Atendo muito desses empreendedores em minha consultoria, que lutam cotidianamente contra o preconceito das corporações, que ainda enxergam cultura de maneira muito restrita e simplista. E custa-me considerá-los, mesmo os do eixo Rio-São Paulo, como privilegiados, membros de uma elite econômica, que só pensam em si e desprezam a diversidade cultural e a cultura popular.
Não consigo compreender a fúria e a indignação do Ministro da Cultura e sua equipe, que não hesitam em responsabilizar esses heróis da resistência por problemas que fogem ao raio de atuação da atividade intrinsicamente cultural e artística. Nos últimos anos, o MinC transformou a vida de artistas e gestores culturais num verdadeiro inferno, publicando portarias e decretos ilegais, estúpidos e anti-democráticos. Gerando dificuldades para “vender” facilidades.
Essas dificuldades burocráticas só fizeram fortalecer os intermediários e afastaram os artistas e os agentes menos privilegiados do acesso direto ao mecanismo. A instabilidade jurídica é tamanha, que torna-se impossível acompanhar as regras e procedimentos alterados semanalmente pelo MinC. Quase tudo para complicar a vida do pequeno produtor. O grande é o menos afetado, pois tem assessores, advogados e conseguem fazer valer o direito de acesso democrático ao mecanismo, subtraído covardemente do pequeno produtor.
Esse mercado em formação não quer a manutenção de privilégios, talvez um ou dois espertalhões, mas não a esmagadora maioria dos proponentes, que produz ações culturais de pequeno porte. Lembro que 65% dos projetos captados são de pequeno e médio porte, até R$ 200 mil.
A não existência da Lei Rouanet seria, realmente, a melhor solução para todos. Mas ela existe e é realidade pra muita gente aguerrida, consistente e compromissada com a democracia, com a diversidade e com a justiça social. E a luta dessa gente é por dignidade e não por manutenção de privilégios. Não há nada de errado em resistir a um desmanche de um instrumento público da envergadura e importância da Lei Rouanet. Os que buscam o seu esvaziamento em nome de uma dita “diversidade cultural”, ou estão sendo manipulados ou possuem uma agenda oculta ou escusa.
Segundo informações que temos difundido insistentemente aqui em Cultura e Mercado, a Lei Rouanet é o principal instrumento de financiamento à cultura do Brasil. O segundo maior instrumento existente, o Cultura Viva (agora engolido pelo Mais Cultura) não consegue dar conta de 10% dp volume de projetos do mecenato.

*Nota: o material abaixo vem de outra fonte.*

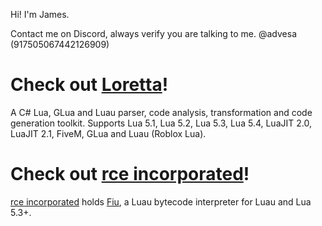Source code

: Hi! I'm James. 

Contact me on Discord, always verify you are talking to me. @advesa (917505067442126909) 

# Check out [Loretta](https://github.com/LorettaDevs/)!

A C# Lua, GLua and Luau parser, code analysis, transformation and code generation toolkit. Supports Lua 5.1, Lua 5.2, Lua 5.3, Lua 5.4, LuaJIT 2.0, LuaJIT 2.1, FiveM, GLua and Luau (Roblox Lua).

# Check out [rce incorporated](https://github.com/rce-incorporated)!

[rce incorporated](https://github.com/rce-incorporated) holds [Fiu](https://github.com/rce-incorporated/Fiu), a Luau bytecode interpreter for Luau and Lua 5.3+.

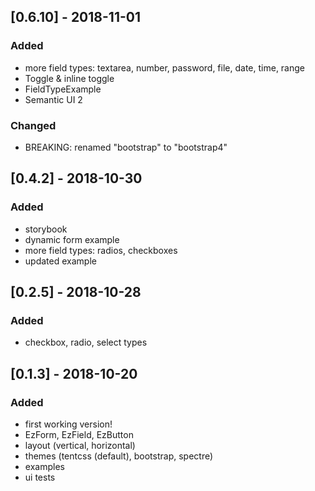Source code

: ## [0.6.10] - 2018-11-01

### Added
- more field types: textarea, number, password, file, date, time, range
- Toggle & inline toggle
- FieldTypeExample
- Semantic UI 2

### Changed
- BREAKING: renamed "bootstrap" to "bootstrap4"

## [0.4.2] - 2018-10-30

### Added
- storybook
- dynamic form example
- more field types: radios, checkboxes
- updated example

## [0.2.5] - 2018-10-28

### Added
- checkbox, radio, select types

## [0.1.3] - 2018-10-20

### Added
- first working version!
- EzForm, EzField, EzButton
- layout (vertical, horizontal)
- themes (tentcss (default), bootstrap, spectre)
- examples
- ui tests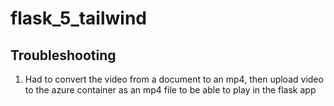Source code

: # flask_5_tailwind


## Troubleshooting

1. Had to convert the video from a document to an mp4, then upload video to the azure container as an mp4 file to be able to play in the flask app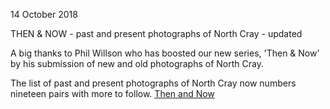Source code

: 14 October 2018

THEN & NOW - past and present photographs of North Cray - updated

A big thanks to Phil Willson who has boosted our new series, 'Then & Now' by his submission of new and old photographs of North Cray.

The list of past and present photographs of North Cray now numbers nineteen pairs with more to follow. [Then and Now](http://www.northcrayresidents.org.uk/then_now.html)
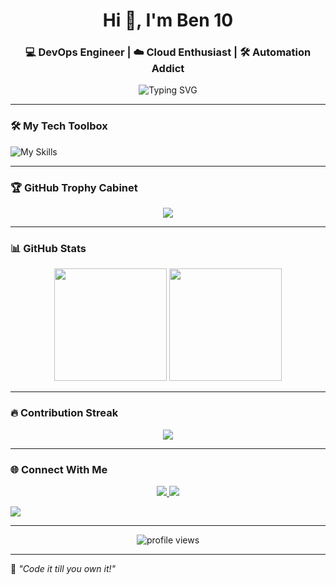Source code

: <h1 align="center">Hi 👋, I'm Ben 10</h1>

<h3 align="center">💻 DevOps Engineer | ☁️ Cloud Enthusiast | 🛠️ Automation Addict</h3>



<p align="center">

<img src="https://readme-typing-svg.demolab.com?font=Fira+Code&size=24&pause=1000&color=58A6FF&center=true&vCenter=true&width=600&lines=%E2%80%8BDevOps+%7C+Cloud+%7C+Automation%E2%80%8B;%E2%80%8BBuilding+CI%2FCD+pipelines+like+a+ninja%E2%80%8B;%E2%80%8BAlways+learning+new+technologies%E2%80%8B" alt="Typing SVG" />

</p>



---



### 🛠️ My Tech Toolbox



![My Skills](https://skillicons.dev/icons?i=docker,kubernetes,jenkins,aws,gcp,terraform,ansible,helm,prometheus,grafana,git,github,linux,bash,java,python)



---



### 🏆 GitHub Trophy Cabinet



<p align="center">

<img src="https://github-profile-trophy.vercel.app/?username=jessiebrownleo&theme=tokyonight&no-bg=true&no-frame=true&row=1&margin-w=10" />

</p>



---



### 📊 GitHub Stats



<p align="center">

<img src="https://github-readme-stats.vercel.app/api?username=jessiebrownleo&show_icons=true&theme=radical&hide_border=true" height="180"/>

<img src="https://github-readme-stats.vercel.app/api/top-langs/?username=jessiebrownleo&layout=compact&theme=radical&hide_border=true" height="180"/>

</p>



---



### 🔥 Contribution Streak



<p align="center">

<img src="https://github-readme-streak-stats.herokuapp.com/?user=jessiebrownleo&theme=tokyonight&hide_border=true"/>

</p>



---



### 🌐 Connect With Me



<p align="center">

<a href="https://facebook.com/on.soben.devops" target="_blank">

<img src="https://img.shields.io/badge/Facebook-1877F2?style=for-the-badge&logo=facebook&logoColor=white" />

</a>

<a href="https://t.me/onsoben" target="_blank">

<img src="https://img.shields.io/badge/Telegram-26A5E4?style=for-the-badge&logo=telegram&logoColor=white" />

</a>

<a href="mailto:onsoben.dev@gmail.com"><img src="https://img.shields.io/badge/Gmail-red?style=for-the-badge&logo=gmail&logoColor=white" /></a>

</p>



---



<p align="center">

<img src="https://komarev.com/ghpvc/?username=jessiebrownleo&label=Profile+Views&color=0e75b6&style=flat" alt="profile views" />

</p>



---



<p align="center">

🧠 *"Code it till you own it!"*

</p>

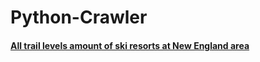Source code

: # Python-Crawler

#### [All trail levels amount of ski resorts at New England area](https://github.com/TimLaiTW/Python-Crawler/tree/master/Ski_Resort_Level_Count)
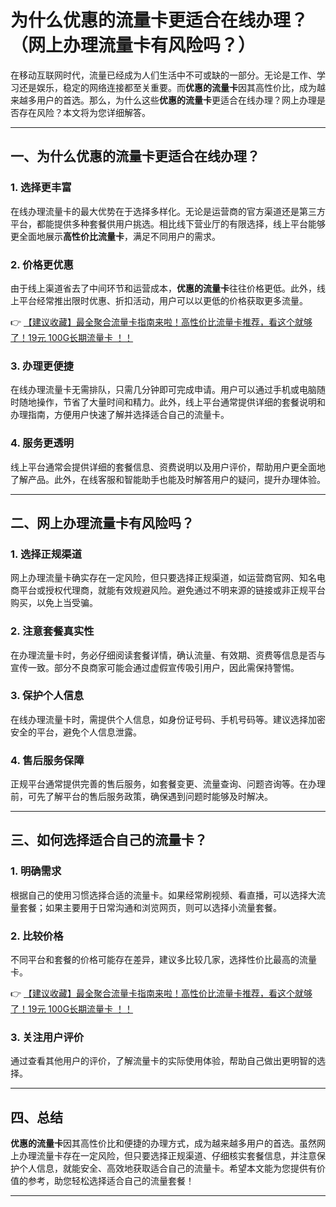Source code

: # 为什么优惠的流量卡更适合在线办理？（网上办理流量卡有风险吗？）

在移动互联网时代，流量已经成为人们生活中不可或缺的一部分。无论是工作、学习还是娱乐，稳定的网络连接都至关重要。而**优惠的流量卡**因其高性价比，成为越来越多用户的首选。那么，为什么这些**优惠的流量卡**更适合在线办理？网上办理是否存在风险？本文将为您详细解答。

---

## 一、为什么优惠的流量卡更适合在线办理？

### 1. **选择更丰富**
在线办理流量卡的最大优势在于选择多样化。无论是运营商的官方渠道还是第三方平台，都能提供多种套餐供用户挑选。相比线下营业厅的有限选择，线上平台能够更全面地展示**高性价比流量卡**，满足不同用户的需求。

### 2. **价格更优惠**
由于线上渠道省去了中间环节和运营成本，**优惠的流量卡**往往价格更低。此外，线上平台经常推出限时优惠、折扣活动，用户可以以更低的价格获取更多流量。

👉 [【建议收藏】最全聚合流量卡指南来啦！高性价比流量卡推荐，看这个就够了！19元 100G长期流量卡 ！！](https://bit.ly/Liuliangka)

### 3. **办理更便捷**
在线办理流量卡无需排队，只需几分钟即可完成申请。用户可以通过手机或电脑随时随地操作，节省了大量时间和精力。此外，线上平台通常提供详细的套餐说明和办理指南，方便用户快速了解并选择适合自己的流量卡。

### 4. **服务更透明**
线上平台通常会提供详细的套餐信息、资费说明以及用户评价，帮助用户更全面地了解产品。此外，在线客服和智能助手也能及时解答用户的疑问，提升办理体验。

---

## 二、网上办理流量卡有风险吗？

### 1. **选择正规渠道**
网上办理流量卡确实存在一定风险，但只要选择正规渠道，如运营商官网、知名电商平台或授权代理商，就能有效规避风险。避免通过不明来源的链接或非正规平台购买，以免上当受骗。

### 2. **注意套餐真实性**
在办理流量卡时，务必仔细阅读套餐详情，确认流量、有效期、资费等信息是否与宣传一致。部分不良商家可能会通过虚假宣传吸引用户，因此需保持警惕。

### 3. **保护个人信息**
在线办理流量卡时，需提供个人信息，如身份证号码、手机号码等。建议选择加密安全的平台，避免个人信息泄露。

### 4. **售后服务保障**
正规平台通常提供完善的售后服务，如套餐变更、流量查询、问题咨询等。在办理前，可先了解平台的售后服务政策，确保遇到问题时能够及时解决。

---

## 三、如何选择适合自己的流量卡？

### 1. **明确需求**
根据自己的使用习惯选择合适的流量卡。如果经常刷视频、看直播，可以选择大流量套餐；如果主要用于日常沟通和浏览网页，则可以选择小流量套餐。

### 2. **比较价格**
不同平台和套餐的价格可能存在差异，建议多比较几家，选择性价比最高的流量卡。

👉 [【建议收藏】最全聚合流量卡指南来啦！高性价比流量卡推荐，看这个就够了！19元 100G长期流量卡 ！！](https://bit.ly/Liuliangka)

### 3. **关注用户评价**
通过查看其他用户的评价，了解流量卡的实际使用体验，帮助自己做出更明智的选择。

---

## 四、总结

**优惠的流量卡**因其高性价比和便捷的办理方式，成为越来越多用户的首选。虽然网上办理流量卡存在一定风险，但只要选择正规渠道、仔细核实套餐信息，并注意保护个人信息，就能安全、高效地获取适合自己的流量卡。希望本文能为您提供有价值的参考，助您轻松选择适合自己的流量套餐！

---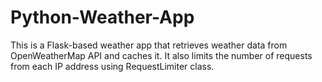 # Python-Weather-App
This is a Flask-based weather app that retrieves weather data from OpenWeatherMap API and caches it. It also limits the number of requests from each IP address using RequestLimiter class.
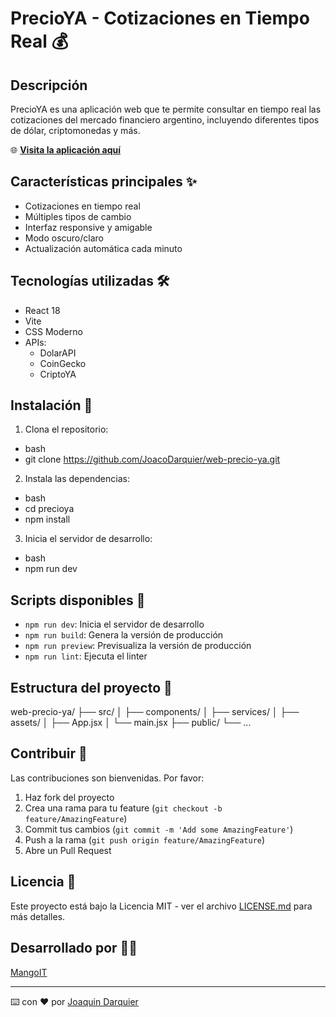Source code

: # PrecioYA - Cotizaciones en Tiempo Real 💰

## Descripción
PrecioYA es una aplicación web que te permite consultar en tiempo real las cotizaciones del mercado financiero argentino, incluyendo diferentes tipos de dólar, criptomonedas y más.

🌐 **[Visita la aplicación aquí](https://precioya.vercel.app/)**

## Características principales ✨
- Cotizaciones en tiempo real
- Múltiples tipos de cambio
- Interfaz responsive y amigable
- Modo oscuro/claro
- Actualización automática cada minuto

## Tecnologías utilizadas 🛠️
- React 18
- Vite
- CSS Moderno
- APIs:
  - DolarAPI
  - CoinGecko
  - CriptoYA

## Instalación 🚀

1. Clona el repositorio:
- bash
- git clone https://github.com/JoacoDarquier/web-precio-ya.git

2. Instala las dependencias:
- bash
- cd precioya
- npm install

3. Inicia el servidor de desarrollo:
- bash
- npm run dev


## Scripts disponibles 📝
- `npm run dev`: Inicia el servidor de desarrollo
- `npm run build`: Genera la versión de producción
- `npm run preview`: Previsualiza la versión de producción
- `npm run lint`: Ejecuta el linter

## Estructura del proyecto 📁
web-precio-ya/
├── src/
│ ├── components/
│ ├── services/
│ ├── assets/
│ ├── App.jsx
│ └── main.jsx
├── public/
└── ...


## Contribuir 🤝
Las contribuciones son bienvenidas. Por favor:
1. Haz fork del proyecto
2. Crea una rama para tu feature (`git checkout -b feature/AmazingFeature`)
3. Commit tus cambios (`git commit -m 'Add some AmazingFeature'`)
4. Push a la rama (`git push origin feature/AmazingFeature`)
5. Abre un Pull Request

## Licencia 📄
Este proyecto está bajo la Licencia MIT - ver el archivo [LICENSE.md](LICENSE.md) para más detalles.

## Desarrollado por 👨‍💻
[MangoIT](https://www.mangoit.com.ar/)

---
⌨️ con ❤️ por [Joaquin Darquier](https://www.linkedin.com/in/joacodarquier/)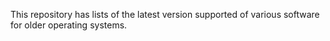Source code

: This repository has lists of the latest version supported of various software for older operating systems.
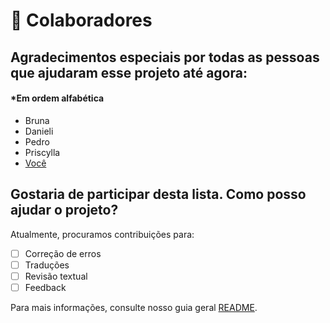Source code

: # 🤝 Colaboradores

## Agradecimentos especiais por todas as pessoas que ajudaram esse projeto até agora:

#### \*Em ordem alfabética

* Bruna<!--(https://github.com/PERFIL)-->
* Danieli<!--(https://github.com/PERFIL) -->
* Pedro<!--(https://github.com/PERFIL) -->
* Priscylla<!--(https://github.com/PERFIL) -->
* [Você](aguardando-url-do-seu-perfil)

## Gostaria de participar desta lista. Como posso ajudar o projeto?

Atualmente, procuramos contribuições para:

- [ ] Correção de erros
- [ ] Traduções
- [ ] Revisão textual
- [ ] Feedback

Para mais informações, consulte nosso guia geral [README](README.md).
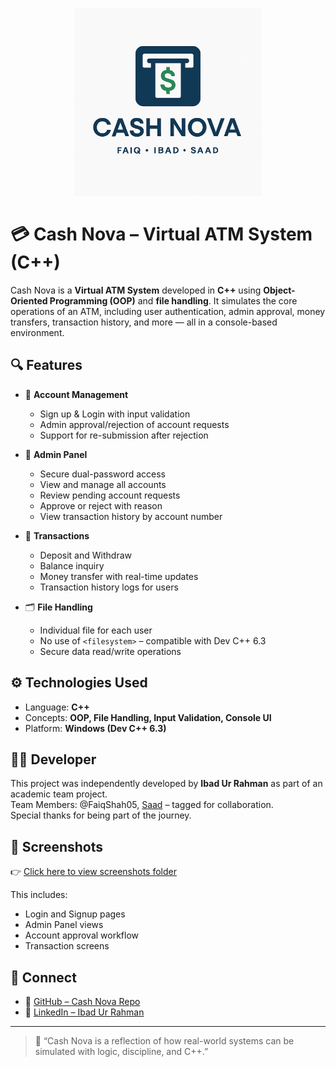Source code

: <p align="center">
  <img src="./Screenshots/Cash Nova Team Banner.png" alt="Cash Nova Team Banner" width="300"/>
</p>

# 💳 Cash Nova – Virtual ATM System (C++)

Cash Nova is a **Virtual ATM System** developed in **C++** using **Object-Oriented Programming (OOP)** and **file handling**. It simulates the core operations of an ATM, including user authentication, admin approval, money transfers, transaction history, and more — all in a console-based environment.

## 🔍 Features

- 👤 **Account Management**  
  - Sign up & Login with input validation  
  - Admin approval/rejection of account requests  
  - Support for re-submission after rejection

- 🔐 **Admin Panel**
  - Secure dual-password access  
  - View and manage all accounts  
  - Review pending account requests  
  - Approve or reject with reason  
  - View transaction history by account number  

- 💸 **Transactions**
  - Deposit and Withdraw  
  - Balance inquiry  
  - Money transfer with real-time updates  
  - Transaction history logs for users

- 🗂️ **File Handling**
  - Individual file for each user  
  - No use of `<filesystem>` – compatible with Dev C++ 6.3  
  - Secure data read/write operations  

## ⚙️ Technologies Used

- Language: **C++**
- Concepts: **OOP, File Handling, Input Validation, Console UI**
- Platform: **Windows (Dev C++ 6.3)**

## 👨‍💻 Developer

This project was independently developed by **Ibad Ur Rahman** as part of an academic team project.  
Team Members: @FaiqShah05, [Saad](#) – tagged for collaboration.  
Special thanks for being part of the journey.

## 📸 Screenshots

👉 [Click here to view screenshots folder](./Screenshots)

This includes:
- Login and Signup pages
- Admin Panel views
- Account approval workflow
- Transaction screens

## 🔗 Connect

- 📂 [GitHub – Cash Nova Repo](https://github.com/Ibad-900/CashNova)
- 💼 [LinkedIn – Ibad Ur Rahman](https://www.linkedin.com/in/ibad-ur-rahman-748ab5303)

---

> 🎯 “Cash Nova is a reflection of how real-world systems can be simulated with logic, discipline, and C++.”
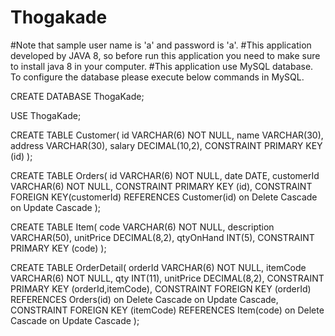 # Thogakade

#Note that sample user name is 'a' and password is 'a'.
#This application developed by JAVA 8, so before run this application you need to make sure to install java 8 in your computer.
#This application use MySQL database. To configure the database please execute below commands in MySQL.

CREATE DATABASE ThogaKade;

USE ThogaKade;

CREATE TABLE Customer(
	id VARCHAR(6) NOT NULL,
	name VARCHAR(30),
	address VARCHAR(30),
	salary DECIMAL(10,2),
	CONSTRAINT PRIMARY KEY (id)
);

CREATE TABLE Orders(
	id VARCHAR(6) NOT NULL,
	date DATE,
	customerId VARCHAR(6) NOT NULL,
	CONSTRAINT PRIMARY KEY (id),
	CONSTRAINT FOREIGN KEY(customerId) REFERENCES Customer(id) on Delete Cascade on Update Cascade
);

CREATE TABLE Item(
	code VARCHAR(6) NOT NULL,
	description VARCHAR(50),
	unitPrice DECIMAL(8,2),
	qtyOnHand INT(5),
	CONSTRAINT PRIMARY KEY (code)
);

CREATE TABLE OrderDetail(
	orderId VARCHAR(6) NOT NULL,
	itemCode VARCHAR(6) NOT NULL,
	qty INT(11),
	unitPrice DECIMAL(8,2),
	CONSTRAINT PRIMARY KEY (orderId,itemCode),
	CONSTRAINT FOREIGN KEY (orderId) REFERENCES Orders(id) on Delete Cascade on Update Cascade,
	CONSTRAINT FOREIGN KEY (itemCode) REFERENCES Item(code) on Delete Cascade on Update Cascade
);
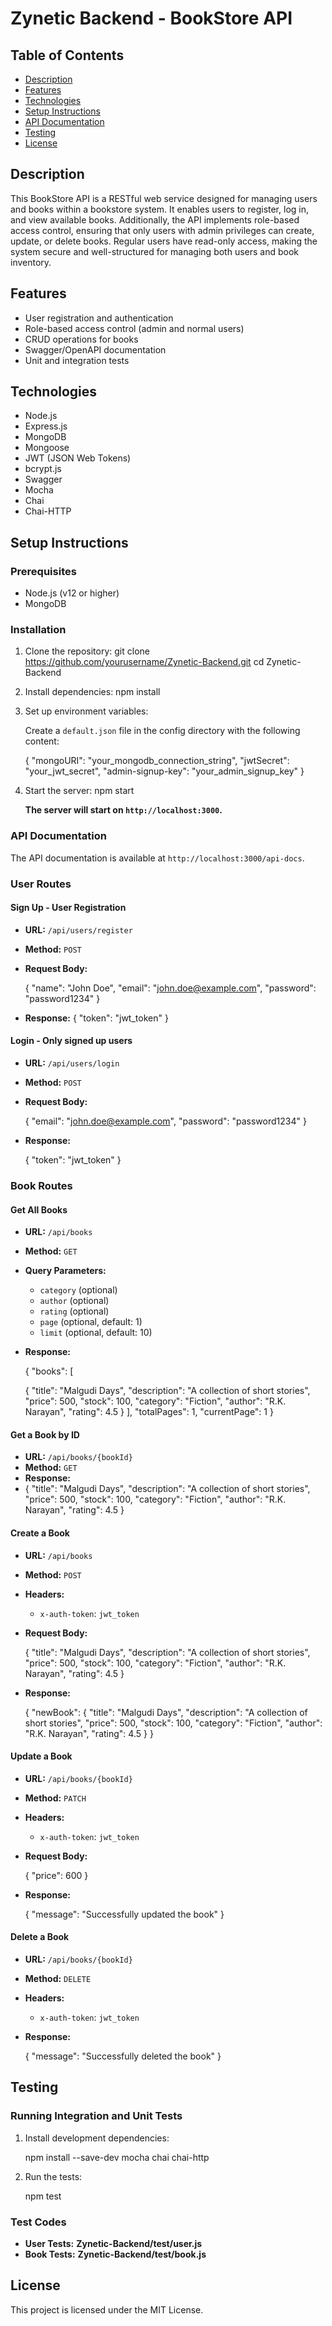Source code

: # Zynetic Backend - BookStore API

## Table of Contents

- [Description](#description)
- [Features](#features)
- [Technologies](#technologies)
- [Setup Instructions](#setup-instructions)
- [API Documentation](#api-documentation)
- [Testing](#testing)
- [License](#license)

## Description

This BookStore API is a RESTful web service designed for managing users and books within a bookstore system. It enables users to register, log in, and view available books. Additionally, the API implements role-based access control, ensuring that only users with admin privileges can create, update, or delete books. Regular users have read-only access, making the system secure and well-structured for managing both users and book inventory.

## Features

- User registration and authentication
- Role-based access control (admin and normal users)
- CRUD operations for books
- Swagger/OpenAPI documentation
- Unit and integration tests

## Technologies

- Node.js
- Express.js
- MongoDB
- Mongoose
- JWT (JSON Web Tokens)
- bcrypt.js
- Swagger
- Mocha
- Chai
- Chai-HTTP

## Setup Instructions

### Prerequisites

- Node.js (v12 or higher)
- MongoDB

### Installation

1. Clone the repository:
   git clone https://github.com/yourusername/Zynetic-Backend.git
   cd Zynetic-Backend


2. Install dependencies:
   npm install

3. Set up environment variables:

   Create a `default.json` file in the config directory with the following content:

   {
     "mongoURI": "your_mongodb_connection_string",
     "jwtSecret": "your_jwt_secret",
     "admin-signup-key": "your_admin_signup_key"
   }


4. Start the server:
   npm start


   __The server will start on `http://localhost:3000`.__

### API Documentation

The API documentation is available at `http://localhost:3000/api-docs`.

### User Routes

#### Sign Up - User Registration

- **URL:** `/api/users/register`
- **Method:** `POST`
- **Request Body:**

  {
    "name": "John Doe",
    "email": "john.doe@example.com",
    "password": "password1234"
  }

- **Response:**
  {
    "token": "jwt_token"
  }

#### Login - Only signed up users

- **URL:** `/api/users/login`
- **Method:** `POST`
- **Request Body:**

  {
    "email": "john.doe@example.com",
    "password": "password1234"
  }

- **Response:**

  {
    "token": "jwt_token"
  }

### Book Routes

#### Get All Books

- **URL:** `/api/books`
- **Method:** `GET`
- **Query Parameters:**
  - `category` (optional)
  - `author` (optional)
  - `rating` (optional)
  - `page` (optional, default: 1)
  - `limit` (optional, default: 10)

- **Response:**

  {
    "books": [

  {
        "title": "Malgudi Days",
        "description": "A collection of short stories",
        "price": 500,
        "stock": 100,
        "category": "Fiction",
        "author": "R.K. Narayan",
        "rating": 4.5
  }
    ],
    "totalPages": 1,
    "currentPage": 1
  }


#### Get a Book by ID

- **URL:** `/api/books/{bookId}`
- **Method:** `GET`
- **Response:**
- 
  {
    "title": "Malgudi Days",
    "description": "A collection of short stories",
    "price": 500,
    "stock": 100,
    "category": "Fiction",
    "author": "R.K. Narayan",
    "rating": 4.5
  }

#### Create a Book

- **URL:** `/api/books`
- **Method:** `POST`
- **Headers:**
  - `x-auth-token`: `jwt_token`
- **Request Body:**

  {
    "title": "Malgudi Days",
    "description": "A collection of short stories",
    "price": 500,
    "stock": 100,
    "category": "Fiction",
    "author": "R.K. Narayan",
    "rating": 4.5
  }

- **Response:**
  
  {
    "newBook": {
      "title": "Malgudi Days",
      "description": "A collection of short stories",
      "price": 500,
      "stock": 100,
      "category": "Fiction",
      "author": "R.K. Narayan",
      "rating": 4.5
    }
  }

#### Update a Book

- **URL:** `/api/books/{bookId}`
- **Method:** `PATCH`
- **Headers:**
  - `x-auth-token`: `jwt_token`
- **Request Body:**

  {
    "price": 600
  }

- **Response:**

  {
    "message": "Successfully updated the book"
  }

#### Delete a Book

- **URL:** `/api/books/{bookId}`
- **Method:** `DELETE`
- **Headers:**
  - `x-auth-token`: `jwt_token`
- **Response:**

  {
    "message": "Successfully deleted the book"
  }

## Testing

### Running Integration and Unit Tests

1. Install development dependencies:

   npm install --save-dev mocha chai chai-http

2. Run the tests:

   npm test

### Test Codes

- **User Tests:** __Zynetic-Backend/test/user.js__
- **Book Tests:** __Zynetic-Backend/test/book.js__

## License

This project is licensed under the MIT License.
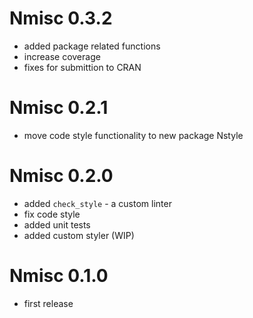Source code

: # Nmisc 0.3.2

- added package related functions
- increase coverage
- fixes for submittion to CRAN


# Nmisc 0.2.1

- move code style functionality to new package Nstyle


# Nmisc 0.2.0

- added `check_style` - a custom linter
- fix code style
- added unit tests
- added custom styler (WIP)


# Nmisc 0.1.0

- first release
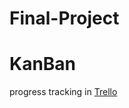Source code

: # Final-Project

# KanBan
progress tracking in [Trello](https://trello.com/b/qxq8t4Gu/agile-monsters-project-tracking "go to trello kanban board")
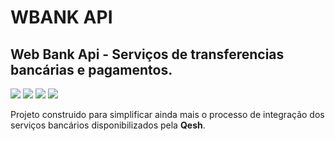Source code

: # WBANK API
## Web Bank Api - Serviços de transferencias bancárias e pagamentos.

![](https://img.shields.io/github/issues/devalvez/wbank-api?color=%230fb5b3&style=plastic)
![](https://img.shields.io/github/forks/devalvez/wbank-api?color=%230fb5b3&style=plastic)
![](https://img.shields.io/github/stars/devalvez/wbank-api?color=%230fb5b3&style=plastic)
![](https://img.shields.io/badge/api--version-1.0--beta-#0fb5b3)


Projeto construido para simplificar ainda mais o processo de integração dos serviços bancários
disponibilizados pela **Qesh**.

Seria lindo imaginar um mundo em que a atividade cultural brasileira não dependesse do setor privado. Mas é polianismo puro acreditar que a criação de cinco fundos resolveria esses problemas. Simplesmente porque esses fundos são na verdade “sacos sem fundo”. Não existe dinheiro para lastrear a vontade (verdadeira, corajosa, porém impetuosa, e até mesmo irresponsável) do MinC.
E outra, o dinheiro do mecenato não concorre com o dinheiro do fundo. Na verdade o mecenato não concorre com nada. Nunca chegou perto de atingir o limite de renúncia disponível para a cultura. Não há porque esvaziar este mecanismo sem antes termos uma garantia efetiva de orçamento.
Todos sabemos que o Ministério não tem capacidade operacional para controlar a Lei Rouanet, sequer o FNC. Falta funcionários, qualificação. A situação é realmente preocupante. A execução do Mais Cultura, do próprio FNC e mesmo do Cultura Viva, demonstram claramente isso. Ou seja, mesmo se tivesse dinheiro em caixa, não conseguiria gastar.
Não sou descrente do Fundo. Pelo contrário. Luto aqui, todos os dias, por um fundo público para as artes, que seja autônomo, gerido e controlado pela sociedade. O exemplo da Inglaterra poderia ser aprimorado e incorporado às instâncias de participação geradas nesta mesma gestão do MinC, que são, sem dúvida, verdadeiros avanços.